__Data listing__
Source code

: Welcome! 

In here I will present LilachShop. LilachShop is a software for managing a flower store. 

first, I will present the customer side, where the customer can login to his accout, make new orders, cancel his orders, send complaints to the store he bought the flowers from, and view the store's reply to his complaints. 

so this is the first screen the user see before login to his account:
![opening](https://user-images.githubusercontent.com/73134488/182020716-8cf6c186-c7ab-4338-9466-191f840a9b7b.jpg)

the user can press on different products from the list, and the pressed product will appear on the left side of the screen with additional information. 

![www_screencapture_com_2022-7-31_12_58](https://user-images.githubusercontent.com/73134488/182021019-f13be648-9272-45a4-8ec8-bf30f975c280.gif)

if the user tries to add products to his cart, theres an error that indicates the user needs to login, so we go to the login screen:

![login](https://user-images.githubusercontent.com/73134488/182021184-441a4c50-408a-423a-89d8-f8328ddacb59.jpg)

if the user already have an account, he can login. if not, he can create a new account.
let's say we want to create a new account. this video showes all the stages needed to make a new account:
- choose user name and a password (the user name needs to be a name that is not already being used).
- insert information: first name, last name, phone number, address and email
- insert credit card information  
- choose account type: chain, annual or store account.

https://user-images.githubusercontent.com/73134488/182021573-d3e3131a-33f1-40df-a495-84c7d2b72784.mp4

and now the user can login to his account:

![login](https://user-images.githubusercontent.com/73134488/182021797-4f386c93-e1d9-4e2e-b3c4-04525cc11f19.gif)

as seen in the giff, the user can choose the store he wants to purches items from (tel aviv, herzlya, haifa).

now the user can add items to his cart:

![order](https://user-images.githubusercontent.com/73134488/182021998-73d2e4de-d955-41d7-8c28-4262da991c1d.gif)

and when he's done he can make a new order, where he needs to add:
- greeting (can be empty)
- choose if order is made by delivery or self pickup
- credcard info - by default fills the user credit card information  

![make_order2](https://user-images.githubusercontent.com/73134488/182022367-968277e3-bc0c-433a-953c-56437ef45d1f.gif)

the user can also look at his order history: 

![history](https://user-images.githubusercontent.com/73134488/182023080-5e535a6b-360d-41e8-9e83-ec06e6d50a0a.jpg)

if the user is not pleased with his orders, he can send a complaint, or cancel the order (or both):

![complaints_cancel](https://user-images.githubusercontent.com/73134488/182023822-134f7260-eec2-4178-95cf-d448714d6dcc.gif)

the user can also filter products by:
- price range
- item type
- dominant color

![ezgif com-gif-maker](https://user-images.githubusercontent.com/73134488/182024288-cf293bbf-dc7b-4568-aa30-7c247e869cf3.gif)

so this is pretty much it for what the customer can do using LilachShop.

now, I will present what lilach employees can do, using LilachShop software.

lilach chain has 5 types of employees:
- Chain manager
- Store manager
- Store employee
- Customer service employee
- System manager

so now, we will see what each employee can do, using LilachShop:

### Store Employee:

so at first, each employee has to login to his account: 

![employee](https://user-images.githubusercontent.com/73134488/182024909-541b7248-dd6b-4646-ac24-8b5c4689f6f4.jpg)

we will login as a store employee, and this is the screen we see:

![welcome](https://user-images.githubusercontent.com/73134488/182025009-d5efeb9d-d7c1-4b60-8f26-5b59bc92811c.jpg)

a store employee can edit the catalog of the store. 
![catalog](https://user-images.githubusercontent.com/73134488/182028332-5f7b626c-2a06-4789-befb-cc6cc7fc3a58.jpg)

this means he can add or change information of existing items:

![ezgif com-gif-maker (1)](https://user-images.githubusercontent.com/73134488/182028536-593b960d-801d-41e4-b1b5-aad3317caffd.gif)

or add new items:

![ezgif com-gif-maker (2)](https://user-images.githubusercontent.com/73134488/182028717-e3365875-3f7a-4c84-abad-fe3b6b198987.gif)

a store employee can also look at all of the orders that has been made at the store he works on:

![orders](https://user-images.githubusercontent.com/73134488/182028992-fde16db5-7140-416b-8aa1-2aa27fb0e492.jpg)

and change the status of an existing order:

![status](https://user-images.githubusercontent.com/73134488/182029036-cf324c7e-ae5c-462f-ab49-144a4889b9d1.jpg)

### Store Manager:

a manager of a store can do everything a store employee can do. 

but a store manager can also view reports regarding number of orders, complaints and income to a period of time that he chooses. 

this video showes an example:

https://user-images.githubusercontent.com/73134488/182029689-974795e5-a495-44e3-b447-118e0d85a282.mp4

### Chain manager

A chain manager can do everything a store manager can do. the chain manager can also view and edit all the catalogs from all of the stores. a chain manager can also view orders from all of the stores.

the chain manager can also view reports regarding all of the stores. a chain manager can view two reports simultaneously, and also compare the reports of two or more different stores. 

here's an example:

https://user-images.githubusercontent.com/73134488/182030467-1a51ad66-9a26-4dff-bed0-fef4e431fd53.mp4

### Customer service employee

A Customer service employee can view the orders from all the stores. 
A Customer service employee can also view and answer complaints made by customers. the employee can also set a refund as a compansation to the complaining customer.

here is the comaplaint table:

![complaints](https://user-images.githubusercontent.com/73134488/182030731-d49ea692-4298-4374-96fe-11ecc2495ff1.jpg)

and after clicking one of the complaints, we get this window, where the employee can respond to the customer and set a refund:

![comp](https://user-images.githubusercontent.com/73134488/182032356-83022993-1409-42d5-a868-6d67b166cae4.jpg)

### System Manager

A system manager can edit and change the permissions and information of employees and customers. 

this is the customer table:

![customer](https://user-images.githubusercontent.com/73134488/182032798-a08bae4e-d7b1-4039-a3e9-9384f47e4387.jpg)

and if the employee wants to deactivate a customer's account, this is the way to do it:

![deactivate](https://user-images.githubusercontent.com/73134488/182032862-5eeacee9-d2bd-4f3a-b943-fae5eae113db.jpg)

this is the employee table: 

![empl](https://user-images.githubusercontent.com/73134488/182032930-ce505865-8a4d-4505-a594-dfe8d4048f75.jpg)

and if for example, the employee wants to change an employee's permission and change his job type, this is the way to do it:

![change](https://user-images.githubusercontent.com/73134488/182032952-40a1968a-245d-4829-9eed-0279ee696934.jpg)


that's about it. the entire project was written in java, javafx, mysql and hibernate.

__Your instructions__
Nothing is to be left out: set down all the records again exactly.

__Solution__
Source code

: Welcome! 

In here I will present LilachShop. LilachShop is a software for managing a flower store. 

first, I will present the customer side, where the customer can login to his accout, make new orders, cancel his orders, send complaints to the store he bought the flowers from, and view the store's reply to his complaints. 

so this is the first screen the user see before login to his account:
![opening](https://user-images.githubusercontent.com/73134488/182020716-8cf6c186-c7ab-4338-9466-191f840a9b7b.jpg)

the user can press on different products from the list, and the pressed product will appear on the left side of the screen with additional information. 

![www_screencapture_com_2022-7-31_12_58](https://user-images.githubusercontent.com/73134488/182021019-f13be648-9272-45a4-8ec8-bf30f975c280.gif)

if the user tries to add products to his cart, theres an error that indicates the user needs to login, so we go to the login screen:

![login](https://user-images.githubusercontent.com/73134488/182021184-441a4c50-408a-423a-89d8-f8328ddacb59.jpg)

if the user already have an account, he can login. if not, he can create a new account.
let's say we want to create a new account. this video showes all the stages needed to make a new account:
- choose user name and a password (the user name needs to be a name that is not already being used).
- insert information: first name, last name, phone number, address and email
- insert credit card information  
- choose account type: chain, annual or store account.

https://user-images.githubusercontent.com/73134488/182021573-d3e3131a-33f1-40df-a495-84c7d2b72784.mp4

and now the user can login to his account:

![login](https://user-images.githubusercontent.com/73134488/182021797-4f386c93-e1d9-4e2e-b3c4-04525cc11f19.gif)

as seen in the giff, the user can choose the store he wants to purches items from (tel aviv, herzlya, haifa).

now the user can add items to his cart:

![order](https://user-images.githubusercontent.com/73134488/182021998-73d2e4de-d955-41d7-8c28-4262da991c1d.gif)

and when he's done he can make a new order, where he needs to add:
- greeting (can be empty)
- choose if order is made by delivery or self pickup
- credcard info - by default fills the user credit card information  

![make_order2](https://user-images.githubusercontent.com/73134488/182022367-968277e3-bc0c-433a-953c-56437ef45d1f.gif)

the user can also look at his order history: 

![history](https://user-images.githubusercontent.com/73134488/182023080-5e535a6b-360d-41e8-9e83-ec06e6d50a0a.jpg)

if the user is not pleased with his orders, he can send a complaint, or cancel the order (or both):

![complaints_cancel](https://user-images.githubusercontent.com/73134488/182023822-134f7260-eec2-4178-95cf-d448714d6dcc.gif)

the user can also filter products by:
- price range
- item type
- dominant color

![ezgif com-gif-maker](https://user-images.githubusercontent.com/73134488/182024288-cf293bbf-dc7b-4568-aa30-7c247e869cf3.gif)

so this is pretty much it for what the customer can do using LilachShop.

now, I will present what lilach employees can do, using LilachShop software.

lilach chain has 5 types of employees:
- Chain manager
- Store manager
- Store employee
- Customer service employee
- System manager

so now, we will see what each employee can do, using LilachShop:

### Store Employee:

so at first, each employee has to login to his account: 

![employee](https://user-images.githubusercontent.com/73134488/182024909-541b7248-dd6b-4646-ac24-8b5c4689f6f4.jpg)

we will login as a store employee, and this is the screen we see:

![welcome](https://user-images.githubusercontent.com/73134488/182025009-d5efeb9d-d7c1-4b60-8f26-5b59bc92811c.jpg)

a store employee can edit the catalog of the store. 
![catalog](https://user-images.githubusercontent.com/73134488/182028332-5f7b626c-2a06-4789-befb-cc6cc7fc3a58.jpg)

this means he can add or change information of existing items:

![ezgif com-gif-maker (1)](https://user-images.githubusercontent.com/73134488/182028536-593b960d-801d-41e4-b1b5-aad3317caffd.gif)

or add new items:

![ezgif com-gif-maker (2)](https://user-images.githubusercontent.com/73134488/182028717-e3365875-3f7a-4c84-abad-fe3b6b198987.gif)

a store employee can also look at all of the orders that has been made at the store he works on:

![orders](https://user-images.githubusercontent.com/73134488/182028992-fde16db5-7140-416b-8aa1-2aa27fb0e492.jpg)

and change the status of an existing order:

![status](https://user-images.githubusercontent.com/73134488/182029036-cf324c7e-ae5c-462f-ab49-144a4889b9d1.jpg)

### Store Manager:

a manager of a store can do everything a store employee can do. 

but a store manager can also view reports regarding number of orders, complaints and income to a period of time that he chooses. 

this video showes an example:

https://user-images.githubusercontent.com/73134488/182029689-974795e5-a495-44e3-b447-118e0d85a282.mp4

### Chain manager

A chain manager can do everything a store manager can do. the chain manager can also view and edit all the catalogs from all of the stores. a chain manager can also view orders from all of the stores.

the chain manager can also view reports regarding all of the stores. a chain manager can view two reports simultaneously, and also compare the reports of two or more different stores. 

here's an example:

https://user-images.githubusercontent.com/73134488/182030467-1a51ad66-9a26-4dff-bed0-fef4e431fd53.mp4

### Customer service employee

A Customer service employee can view the orders from all the stores. 
A Customer service employee can also view and answer complaints made by customers. the employee can also set a refund as a compansation to the complaining customer.

here is the comaplaint table:

![complaints](https://user-images.githubusercontent.com/73134488/182030731-d49ea692-4298-4374-96fe-11ecc2495ff1.jpg)

and after clicking one of the complaints, we get this window, where the employee can respond to the customer and set a refund:

![comp](https://user-images.githubusercontent.com/73134488/182032356-83022993-1409-42d5-a868-6d67b166cae4.jpg)

### System Manager

A system manager can edit and change the permissions and information of employees and customers. 

this is the customer table:

![customer](https://user-images.githubusercontent.com/73134488/182032798-a08bae4e-d7b1-4039-a3e9-9384f47e4387.jpg)

and if the employee wants to deactivate a customer's account, this is the way to do it:

![deactivate](https://user-images.githubusercontent.com/73134488/182032862-5eeacee9-d2bd-4f3a-b943-fae5eae113db.jpg)

this is the employee table: 

![empl](https://user-images.githubusercontent.com/73134488/182032930-ce505865-8a4d-4505-a594-dfe8d4048f75.jpg)

and if for example, the employee wants to change an employee's permission and change his job type, this is the way to do it:

![change](https://user-images.githubusercontent.com/73134488/182032952-40a1968a-245d-4829-9eed-0279ee696934.jpg)


that's about it. the entire project was written in java, javafx, mysql and hibernate.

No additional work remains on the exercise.